Top-of-the-line, pro-level tool that earns our DIY expert's praise.
Has a single-hand wheel design that allows users to hold a piece of wood steady without having to force it through. An 82-inch work table makes it easy to have precision cuts on longer pieces of wood. The HP motor cuts well while remaining fairly quiet while in use.
May require some slight adjustments to start.
An all-steel design; our expert recommends this as a great introductory tool.
The helical cutter head is fairly precise. Everything on this piece is easily adjustable. Made completely from steel which helps durability for commercial or hobby use. The 10-amp motor produces quite a bit of power for cutting through harder woods.
The fence isn't as sturdy as those of higher-end models.
A solid frame and a decent motor make this great for any amateur.
The extendable work table allows this to be small and easy to put away when not in use. Easy to adjust cutting wheel. The motor is 10 amps, allowing for the cutter head to get up to 12,000 rotations per minute. The dust port makes it fairly easy to clean up.
The 2-sided helix blades don't provide as precise of a cut.
A solid piece with basic features that earn it our expert's approval.

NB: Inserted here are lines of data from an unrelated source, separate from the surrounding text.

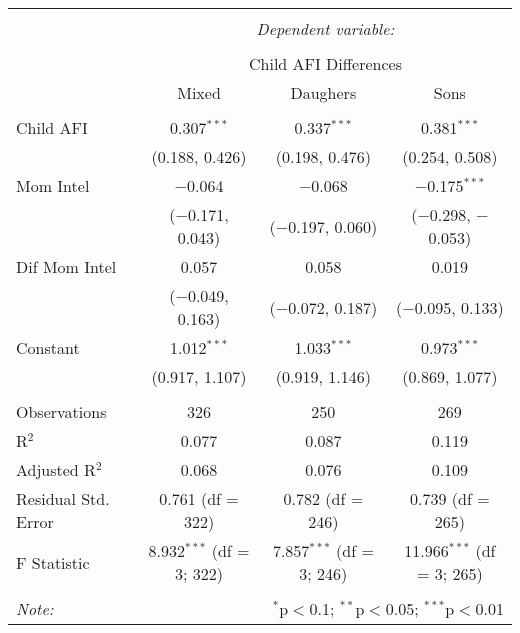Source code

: 
\begingroup 
\small 
\begin{tabular}{@{\extracolsep{1pt}}lccc} 
\\[-1.8ex]\hline 
\hline \\[-1.8ex] 
 & \multicolumn{3}{c}{\textit{Dependent variable:}} \\ 
\cline{2-4} 
\\[-1.8ex] & \multicolumn{3}{c}{Child AFI Differences} \\ 
 & Mixed & Daughers & Sons \\ 
\hline \\[-1.8ex] 
 Child AFI & 0.307$^{***}$ & 0.337$^{***}$ & 0.381$^{***}$ \\ 
  & (0.188, 0.426) & (0.198, 0.476) & (0.254, 0.508) \\ 
  Mom Intel & $-$0.064 & $-$0.068 & $-$0.175$^{***}$ \\ 
  & ($-$0.171, 0.043) & ($-$0.197, 0.060) & ($-$0.298, $-$0.053) \\ 
  Dif Mom Intel & 0.057 & 0.058 & 0.019 \\ 
  & ($-$0.049, 0.163) & ($-$0.072, 0.187) & ($-$0.095, 0.133) \\ 
  Constant & 1.012$^{***}$ & 1.033$^{***}$ & 0.973$^{***}$ \\ 
  & (0.917, 1.107) & (0.919, 1.146) & (0.869, 1.077) \\ 
 \hline \\[-1.8ex] 
Observations & 326 & 250 & 269 \\ 
R$^{2}$ & 0.077 & 0.087 & 0.119 \\ 
Adjusted R$^{2}$ & 0.068 & 0.076 & 0.109 \\ 
Residual Std. Error & 0.761 (df = 322) & 0.782 (df = 246) & 0.739 (df = 265) \\ 
F Statistic & 8.932$^{***}$ (df = 3; 322) & 7.857$^{***}$ (df = 3; 246) & 11.966$^{***}$ (df = 3; 265) \\ 
\hline 
\hline \\[-1.8ex] 
\textit{Note:}  & \multicolumn{3}{r}{$^{*}$p$<$0.1; $^{**}$p$<$0.05; $^{***}$p$<$0.01} \\ 
\end{tabular} 
\endgroup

The variable speed option goes from 6,000 to 11,000 RPMs and is very easy to adjust while in use. Everything is center-mounted to allow for precise cuts all the way throughout a piece of wood. The back fence is easy to adjust. Has a high-quality feel throughout.
Commercial use will push this piece beyond its limit.
Wider and deeper cuts make this worth a look.
Can cut up to 6 inches in both hard and softer woods. The spiral-type cutter heads allow each cut to be precise without having to constantly adjust them. The knob adjustment is fairly easy to use and dial in. Doesn't weigh a ton, making it easy to move if needed.
It lists carbide blades but buyers have said it comes with HSS steel blades.
We recommend these products based on an intensive research process that's designed to cut through the noise and find the top products in this space. Guided by experts, we spend hours looking into the factors that matter, to bring you these selections.
There are many reasons to buy a jointer. Rough-cut lumber is far cheaper than milled, and with a jointer, you can clean it up yourself. Pre-milled stock is rarely accurate to the dimensions stated. Additionally, it may not be flat or square. With a good jointer, you can rectify these problems in minutes.
The question is, which jointer should you purchase?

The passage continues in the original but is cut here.